Above: Sally and Jen
December 16-18—We have some 12-hour days, often not getting lunch till 2 or 3 o’clock. I comment to Hank, “They sure don’t treat you like a sick person around here.” I have a double-tubed chest catheter surgically inserted, though which the stem cells will be harvested. (“Thank goodness I’m high as a kite,” I think while chatting away to the physician’s assistant doing the procedure.) The bone marrow biopsy wasn’t bad, either. I did NOT look at the giant needle, though.
And to add to the fun, a kindly male nurse teaches me to give myself Neupogen shots, which will boost my stem cell count for the harvest.
I must admit the needles were hair-thin, but the first time I do it I feel muy macho—on a par with Jason Bourne when he had to break into the Russian hospital to inject himself with morphine in one of the “Bourne” films.
I start wearing my face mask in crowded places. The doctors have shaken their fingers at me, declaring I must NOT catch a virus.
Above: Hank really digs Sally's new 'burqa' look.
We escape Cancerland for dinner at the home of a longtime business associate and friend of Hank’s.
December 19—We land an apartment owned by a nonprofit foundation. Quite a coup, considering that one-BR furnished apartments go for $1700 a month in the medical center. I must be no more than 15 minutes away from MDA in case of emergency. My insurance is covering the ~$150,000 experimental procedure (another miracle), but not living expenses.
December 21—Our precious Austin friends Kristen and Mark are in Houston for a family wedding, so we have a gabfest over brunch. This is starting to feel like a social whirl.
December 22—Showtime! The harvest process (apheresis) begins. We’re in the hands of Martin Korbling, a German doctor who was instrumental in INVENTING the process. How lucky is that?
My ‘cable TV’ catheter tubes are hooked up to a machine that will siphon off lots of white blood cells that contain my blood-making stem cells. In January, the radioactive isotope will destroy my bone marrow, along with cancerous cells there and in my bones, so I’ll have the stem cells returned in February to ‘rescue’ (yikes!) my bone marrow.
My entire blood volume is circulated through the apheresis machine three times. A very high-tech type of centrifuge does most of the work. I lay in one position for six hours watching “I Love Lucy” reruns.
The next day at apheresis, Hank and I have a visit from Polly Jo and Jamie Kemler, old friends and neighbors from our Illinois days, who are down from Boston visiting family. I cheerfully sign off on the labeled bag of stem cells that will be frozen and save my life later when they will help my body rebuild its immune system. It sure helps to be distracted!

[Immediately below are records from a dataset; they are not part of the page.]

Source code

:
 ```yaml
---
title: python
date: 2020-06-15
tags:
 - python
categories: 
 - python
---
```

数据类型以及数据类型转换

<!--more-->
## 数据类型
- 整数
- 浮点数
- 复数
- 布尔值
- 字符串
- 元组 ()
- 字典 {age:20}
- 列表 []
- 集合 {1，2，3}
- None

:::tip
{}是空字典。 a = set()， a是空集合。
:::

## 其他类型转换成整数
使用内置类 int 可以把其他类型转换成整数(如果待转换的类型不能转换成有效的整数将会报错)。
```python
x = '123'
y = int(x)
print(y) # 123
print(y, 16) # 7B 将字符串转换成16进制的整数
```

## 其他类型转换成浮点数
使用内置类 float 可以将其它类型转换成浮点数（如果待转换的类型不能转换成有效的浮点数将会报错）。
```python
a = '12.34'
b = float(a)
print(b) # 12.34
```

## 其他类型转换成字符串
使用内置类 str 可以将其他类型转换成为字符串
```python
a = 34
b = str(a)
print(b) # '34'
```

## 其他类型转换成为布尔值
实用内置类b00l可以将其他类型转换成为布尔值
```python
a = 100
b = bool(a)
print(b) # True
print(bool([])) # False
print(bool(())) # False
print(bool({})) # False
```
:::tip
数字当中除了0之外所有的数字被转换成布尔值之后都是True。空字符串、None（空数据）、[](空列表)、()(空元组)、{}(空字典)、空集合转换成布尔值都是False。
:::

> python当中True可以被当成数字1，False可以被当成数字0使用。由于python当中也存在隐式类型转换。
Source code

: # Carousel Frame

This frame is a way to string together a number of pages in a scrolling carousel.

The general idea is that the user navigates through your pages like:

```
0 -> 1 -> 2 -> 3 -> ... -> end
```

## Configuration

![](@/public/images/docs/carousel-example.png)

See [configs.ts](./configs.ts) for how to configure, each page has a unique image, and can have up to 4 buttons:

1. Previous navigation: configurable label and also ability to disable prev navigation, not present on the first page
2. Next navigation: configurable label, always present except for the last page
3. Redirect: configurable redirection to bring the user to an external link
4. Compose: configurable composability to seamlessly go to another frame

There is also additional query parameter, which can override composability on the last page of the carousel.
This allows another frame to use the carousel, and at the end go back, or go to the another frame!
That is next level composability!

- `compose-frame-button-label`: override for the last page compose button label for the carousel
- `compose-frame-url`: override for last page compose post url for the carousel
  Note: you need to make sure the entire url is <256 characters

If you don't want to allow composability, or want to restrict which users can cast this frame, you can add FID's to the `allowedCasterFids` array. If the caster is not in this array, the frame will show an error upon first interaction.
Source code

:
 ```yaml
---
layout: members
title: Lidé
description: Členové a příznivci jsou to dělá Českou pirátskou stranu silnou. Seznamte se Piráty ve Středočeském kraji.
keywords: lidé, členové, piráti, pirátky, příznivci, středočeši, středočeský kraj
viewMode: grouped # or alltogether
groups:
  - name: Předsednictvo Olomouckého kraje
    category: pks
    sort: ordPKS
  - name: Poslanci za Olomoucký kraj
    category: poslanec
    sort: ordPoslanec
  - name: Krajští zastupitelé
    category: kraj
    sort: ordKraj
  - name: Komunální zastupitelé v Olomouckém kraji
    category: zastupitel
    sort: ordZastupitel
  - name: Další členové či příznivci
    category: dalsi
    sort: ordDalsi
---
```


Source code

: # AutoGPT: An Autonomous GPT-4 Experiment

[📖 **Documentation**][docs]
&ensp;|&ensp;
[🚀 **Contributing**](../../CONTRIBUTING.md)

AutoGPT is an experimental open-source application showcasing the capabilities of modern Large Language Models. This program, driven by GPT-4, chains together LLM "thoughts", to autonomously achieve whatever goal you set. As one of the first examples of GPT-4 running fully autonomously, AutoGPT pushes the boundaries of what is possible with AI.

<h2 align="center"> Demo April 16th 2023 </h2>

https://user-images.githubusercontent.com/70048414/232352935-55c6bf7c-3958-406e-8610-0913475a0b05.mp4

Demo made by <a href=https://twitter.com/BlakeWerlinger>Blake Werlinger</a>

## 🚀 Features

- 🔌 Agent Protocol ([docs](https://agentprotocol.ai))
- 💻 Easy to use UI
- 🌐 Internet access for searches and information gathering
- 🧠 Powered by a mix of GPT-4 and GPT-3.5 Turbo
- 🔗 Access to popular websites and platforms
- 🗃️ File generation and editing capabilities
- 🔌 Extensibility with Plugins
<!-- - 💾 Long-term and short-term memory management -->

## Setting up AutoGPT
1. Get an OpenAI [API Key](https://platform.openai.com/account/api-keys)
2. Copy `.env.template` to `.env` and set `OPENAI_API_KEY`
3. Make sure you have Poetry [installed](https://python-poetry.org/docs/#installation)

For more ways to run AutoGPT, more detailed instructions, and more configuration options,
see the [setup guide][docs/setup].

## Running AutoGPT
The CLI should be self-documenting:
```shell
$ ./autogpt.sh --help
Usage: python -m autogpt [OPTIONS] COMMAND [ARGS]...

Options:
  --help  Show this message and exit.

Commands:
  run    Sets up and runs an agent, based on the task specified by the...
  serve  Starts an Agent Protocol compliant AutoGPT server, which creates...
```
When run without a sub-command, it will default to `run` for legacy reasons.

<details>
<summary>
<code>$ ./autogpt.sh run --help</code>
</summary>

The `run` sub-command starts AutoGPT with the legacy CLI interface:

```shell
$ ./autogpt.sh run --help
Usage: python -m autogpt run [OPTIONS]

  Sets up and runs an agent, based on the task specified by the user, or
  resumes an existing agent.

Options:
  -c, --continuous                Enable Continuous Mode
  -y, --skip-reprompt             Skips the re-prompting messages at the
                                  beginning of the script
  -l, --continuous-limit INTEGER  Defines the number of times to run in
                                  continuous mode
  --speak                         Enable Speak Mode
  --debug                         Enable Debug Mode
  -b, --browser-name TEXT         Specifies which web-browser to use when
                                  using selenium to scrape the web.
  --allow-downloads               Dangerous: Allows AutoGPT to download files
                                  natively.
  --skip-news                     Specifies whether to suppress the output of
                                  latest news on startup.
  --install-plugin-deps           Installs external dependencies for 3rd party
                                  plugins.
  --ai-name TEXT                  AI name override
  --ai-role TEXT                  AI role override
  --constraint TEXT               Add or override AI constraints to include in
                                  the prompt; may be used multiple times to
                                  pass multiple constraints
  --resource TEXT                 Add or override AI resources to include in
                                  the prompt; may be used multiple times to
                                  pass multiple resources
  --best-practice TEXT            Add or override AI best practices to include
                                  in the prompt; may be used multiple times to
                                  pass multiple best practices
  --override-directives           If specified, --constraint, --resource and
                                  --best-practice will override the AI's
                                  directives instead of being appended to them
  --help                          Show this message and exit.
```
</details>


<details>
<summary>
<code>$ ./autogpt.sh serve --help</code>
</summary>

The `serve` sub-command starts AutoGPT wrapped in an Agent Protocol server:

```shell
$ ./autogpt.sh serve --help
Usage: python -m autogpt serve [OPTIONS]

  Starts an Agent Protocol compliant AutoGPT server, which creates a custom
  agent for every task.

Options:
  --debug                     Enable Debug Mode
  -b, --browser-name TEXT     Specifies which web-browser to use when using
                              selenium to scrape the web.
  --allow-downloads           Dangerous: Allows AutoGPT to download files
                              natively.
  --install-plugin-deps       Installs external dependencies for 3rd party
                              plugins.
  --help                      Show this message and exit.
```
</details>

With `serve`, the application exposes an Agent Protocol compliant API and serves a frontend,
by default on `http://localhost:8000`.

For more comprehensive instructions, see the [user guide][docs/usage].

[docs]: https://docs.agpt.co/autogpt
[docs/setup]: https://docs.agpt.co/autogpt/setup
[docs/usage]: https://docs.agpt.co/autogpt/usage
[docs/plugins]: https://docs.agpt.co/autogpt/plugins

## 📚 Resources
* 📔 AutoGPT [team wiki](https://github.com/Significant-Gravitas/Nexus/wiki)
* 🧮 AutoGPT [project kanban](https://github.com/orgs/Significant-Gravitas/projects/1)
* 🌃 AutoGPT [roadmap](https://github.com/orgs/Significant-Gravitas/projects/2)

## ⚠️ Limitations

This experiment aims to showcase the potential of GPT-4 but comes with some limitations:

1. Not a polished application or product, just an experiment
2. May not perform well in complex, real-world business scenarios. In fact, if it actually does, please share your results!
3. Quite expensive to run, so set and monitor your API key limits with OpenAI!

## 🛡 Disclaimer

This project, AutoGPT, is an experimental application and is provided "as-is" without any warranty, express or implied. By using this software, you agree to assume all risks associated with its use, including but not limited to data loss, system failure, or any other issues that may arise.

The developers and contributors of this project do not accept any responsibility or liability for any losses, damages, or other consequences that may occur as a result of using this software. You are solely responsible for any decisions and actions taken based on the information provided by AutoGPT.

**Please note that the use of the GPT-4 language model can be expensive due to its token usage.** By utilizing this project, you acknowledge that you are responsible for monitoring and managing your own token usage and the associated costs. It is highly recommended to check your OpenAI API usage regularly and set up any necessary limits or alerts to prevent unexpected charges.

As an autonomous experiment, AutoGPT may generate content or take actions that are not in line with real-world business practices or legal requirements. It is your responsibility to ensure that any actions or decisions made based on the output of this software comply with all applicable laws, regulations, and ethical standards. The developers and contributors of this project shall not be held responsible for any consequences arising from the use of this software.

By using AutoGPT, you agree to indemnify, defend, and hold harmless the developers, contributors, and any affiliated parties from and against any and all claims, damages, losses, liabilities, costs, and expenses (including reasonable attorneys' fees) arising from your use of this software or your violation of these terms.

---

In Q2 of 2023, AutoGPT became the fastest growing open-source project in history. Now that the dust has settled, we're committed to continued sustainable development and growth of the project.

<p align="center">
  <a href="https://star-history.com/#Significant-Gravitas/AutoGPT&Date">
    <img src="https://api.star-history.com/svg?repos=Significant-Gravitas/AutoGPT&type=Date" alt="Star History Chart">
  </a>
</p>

December 24—I’ve generated enough stem cells to go home for Christmas! A typical session yields 1 million cells, but in two, we hand over generously more than the 5 million needed!
Hank and I jump in the car for several days of “shore leave” back home with Hank’s parents and the kids! How lucky is THAT?!?! The girls have made me a window hanging commemorating the moment when it became clear to me that I should join this trial. Happy tears!
Wishing you a new year filled with love, happiness—and good health.